Some ‘houses’ may require more substantial changes. The room you are using as a study may be reverted to its original purpose as formal dining room. The sofa is just a little too shabby, let’s replace it with a hired one. This is a heavier, structural edit.

The editor will also advise you that at each open for inspection, the house should be presented exactly as it is depicted by the photos in the glossy brochure. This is editing for consistency.

However, throughout the entire process the house remains your distinctive home. Much like the gentle art of editing maintains the original voice, while improving the overall content. And like the house stylist, editorial suggestions are just that, suggestions. You can choose to accept, or reject, each suggested change.

The final touch? Of course, the house must be clean, so when final copy is established the editor will proofread to ensure no new errors have popped up during the process from edited copy to final product.

The proofreader as stylist

Your ‘house’ will be scrupulously clean. However, it may still be cluttered and untidy.

The copywriter as stylist

Think furnished display home. You have given your input as to the overall look and perhaps even specified certain aspects such as what artwork to hang on the walls, however the execution of all requirements is done by the stylist.

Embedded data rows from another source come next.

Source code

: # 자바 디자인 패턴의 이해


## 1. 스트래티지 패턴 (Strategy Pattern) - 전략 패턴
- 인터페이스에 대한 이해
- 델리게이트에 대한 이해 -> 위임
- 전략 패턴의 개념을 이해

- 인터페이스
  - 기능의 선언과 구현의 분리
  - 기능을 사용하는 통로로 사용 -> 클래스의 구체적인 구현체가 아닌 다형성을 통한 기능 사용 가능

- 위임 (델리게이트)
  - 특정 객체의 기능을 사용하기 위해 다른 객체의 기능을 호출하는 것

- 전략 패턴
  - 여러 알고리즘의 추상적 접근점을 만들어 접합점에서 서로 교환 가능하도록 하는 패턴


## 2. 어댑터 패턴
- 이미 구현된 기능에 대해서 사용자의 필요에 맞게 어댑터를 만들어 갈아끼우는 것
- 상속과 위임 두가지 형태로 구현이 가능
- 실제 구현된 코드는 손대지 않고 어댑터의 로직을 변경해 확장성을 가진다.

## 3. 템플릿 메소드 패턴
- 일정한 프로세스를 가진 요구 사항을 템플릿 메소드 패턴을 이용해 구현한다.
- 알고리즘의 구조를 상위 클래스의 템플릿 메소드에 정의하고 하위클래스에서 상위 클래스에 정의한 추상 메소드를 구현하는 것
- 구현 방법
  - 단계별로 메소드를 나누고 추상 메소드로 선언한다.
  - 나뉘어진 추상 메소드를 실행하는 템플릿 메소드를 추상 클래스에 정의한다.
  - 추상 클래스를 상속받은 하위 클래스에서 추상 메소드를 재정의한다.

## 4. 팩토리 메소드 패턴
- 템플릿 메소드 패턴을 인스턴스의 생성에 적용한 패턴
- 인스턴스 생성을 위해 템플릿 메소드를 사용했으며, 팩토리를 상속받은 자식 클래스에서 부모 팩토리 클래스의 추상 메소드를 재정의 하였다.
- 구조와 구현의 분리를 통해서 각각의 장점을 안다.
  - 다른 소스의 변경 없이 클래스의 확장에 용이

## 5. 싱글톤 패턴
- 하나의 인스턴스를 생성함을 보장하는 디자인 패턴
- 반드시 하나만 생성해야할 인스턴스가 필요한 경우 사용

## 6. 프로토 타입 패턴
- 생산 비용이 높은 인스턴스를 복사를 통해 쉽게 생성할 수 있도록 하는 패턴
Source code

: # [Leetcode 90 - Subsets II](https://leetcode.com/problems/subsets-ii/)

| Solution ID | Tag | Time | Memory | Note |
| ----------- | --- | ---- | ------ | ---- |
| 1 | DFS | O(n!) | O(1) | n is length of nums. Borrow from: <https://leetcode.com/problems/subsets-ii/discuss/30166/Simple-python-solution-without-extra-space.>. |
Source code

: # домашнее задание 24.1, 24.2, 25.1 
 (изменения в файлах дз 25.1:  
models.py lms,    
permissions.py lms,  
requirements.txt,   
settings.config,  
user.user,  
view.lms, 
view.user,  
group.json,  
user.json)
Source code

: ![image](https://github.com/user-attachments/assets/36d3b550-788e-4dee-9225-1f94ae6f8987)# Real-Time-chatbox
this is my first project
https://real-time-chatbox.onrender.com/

Who should engage an editor?

In my opinion, everyone, including copywriters, though I am sure they would beg to differ. However, in the wider world, all published content is edited, including this article.  Submissions for tender, company reports, sales brochures, etc. – all are edited prior to publication. In the world of fiction (that most personal experience of writing) many authors will publish a note of thanks at the back of their books. They may variously thank their mum, or husband, or even their dog! However, the one person they all thank is their editor.

Engaging an editor is a cost-effective alternative to employing a copywriter, and with a final proofread, gives you two services in one neat package.

The cost of editing depends on two factors, word count and how light, or heavy, an edit is required. An editor will need to see the copy to be able to quote. A specialist digital content editor will also ensure keywords for SEO are used appropriately, that your meta data is error-free and your meta description is clean and sharp.

Reasons for engaging a writing professional

What happens if you don’t engage a copywriter, editor or even a humble proofreader? If your knowledge of grammar and spelling is sound, and you know when your spelling or grammar checker is getting it wrong, then nothing. The inevitable and occasional typo is always forgivable. You are only human.

However, if your copy contains spelling errors rather than typo’s (yes, there is a difference) and your sentences are ungrammatical or clunky, then the ‘house’ you are presenting to the world will not be ‘open for inspection’ perfect, with all that implies for the future success of your ‘auction’. Even more embarrassing, you might find your written content becoming this week’s highlight post on one of those newsfeed websites that delight in exposing bad grammar and misused apostrophes.

The best advice I can give you is this – don’t feed the grammar Nazis. It only encourages them.